:: STORED DATA ::
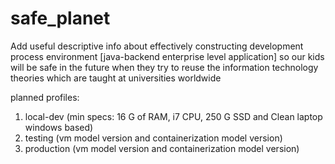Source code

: # safe_planet
Add useful descriptive info about effectively constructing development process environment [java-backend enterprise level application] so our kids will be safe in the future when they try to reuse the information technology theories which are taught at universities worldwide

planned profiles:
1. local-dev (min specs: 16 G of RAM, i7 CPU, 250 G SSD and Clean laptop windows based)
2. testing (vm model version and containerization model version)
3. production (vm model version and containerization model version)
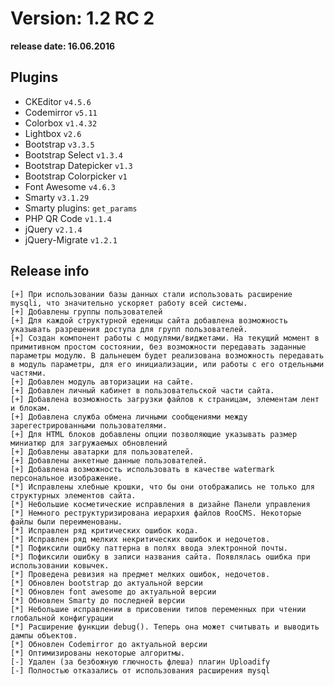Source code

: Version: 1.2 RC 2
========================
**release date:	16.06.2016**

Plugins
-------
- CKEditor		`v4.5.6 `
- Codemirror		`v5.11`
- Colorbox		`v1.4.32`
- Lightbox		`v2.6`
- Bootstrap		`v3.3.5`
- Bootstrap Select	`v1.3.4`
- Bootstrap Datepicker	`v1.3`
- Bootstrap Colorpicker	`v1`
- Font Awesome		`v4.6.3`
- Smarty		`v3.1.29`
- Smarty plugins:	`get_params`
- PHP QR Code		`v1.1.4`
- jQuery		`v2.1.4`
- jQuery-Migrate	`v1.2.1`


Release info
------------
	[+]	При использовании базы данных стали использовать расширение mysqli, что значительно ускоряет работу всей системы.
	[+]	Добавлены группы пользователей
	[+]	Для каждой структурной еденицы сайта добавлена возможность указывать разрешения доступа для групп пользователей.
	[+]	Создан компонент работы с модулями/виджетами. На текущий момент в примитивном простом состоянии, без возможности передавать заданные параметры модулю. В дальнешем будет реализована возможность передавать в модуль параметры, для его инициализации, или работы с его отдельными частями.
	[+]	Добавлен модуль авторизации на сайте.
	[+]	Добавлен личный кабинет в пользовательской части сайта.
	[+]	Добавлена возможность загрузки файлов к страницам, элементам лент и блокам.
	[+]	Добавлена служба обмена личными сообщениями между зарегестрированными пользователями.
	[+]	Для HTML блоков добавлены опции позволяющие указывать размер миниатюр для загружаемых обновлений
	[+]	Добавлены аватарки для пользователей.
	[+]	Добавлены анкетные данные пользователей.
	[+]	Добавлена возможность использовать в качестве watermark персональное изображение.
	[*]	Исправлены хлебные крошки, что бы они отображались не только для структурных элементов сайта.
	[*]	Небольшие косметические исправления в дизайне Панели управления
	[*]	Немного реструктуризирована иерархия файлов RooCMS. Некоторые файлы были переименованы.
	[*]	Исправлен ряд критических ошибок кода.
	[*]	Исправлен ряд мелких некритических ошибок и недочетов.
	[*]	Пофиксили ошибку паттерна в полях ввода электронной почты.
	[*]	Пофиксили ошибку в записи названия сайта. Появлялась ошибка при использовании ковычек.
	[*]	Проведена ревизия на предмет мелких ошибок, недочетов.
	[*]	Обновлен bootstrap до актуальной версии
	[*]	Обновлен font awesome до актуальной версии
	[*]	Обновлен Smarty до последней версии
	[*]	Небольшие исправлении в присовении типов переменных при чтении глобальной конфигурации
	[*]	Расширение функции debug(). Теперь она может считывать и выводить дампы объектов.
	[*]	Обновлен Codemirror до актуальной версии
	[*]	Оптимизированы некоторые алгоритмы.
	[-]	Удален (за безбожную глючность флеша) плагин Uploadify
	[-]	Полностью отказались от использования расширения mysql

:: WHAT TO PRODUCE ::
Where the string "файлов" shows up in the listing above, copy the line that holds it.

:: TASK ANSWER ::
	[+]	Добавлена возможность загрузки файлов к страницам, элементам лент и блокам.
	[*]	Немного реструктуризирована иерархия файлов RooCMS. Некоторые файлы были переименованы.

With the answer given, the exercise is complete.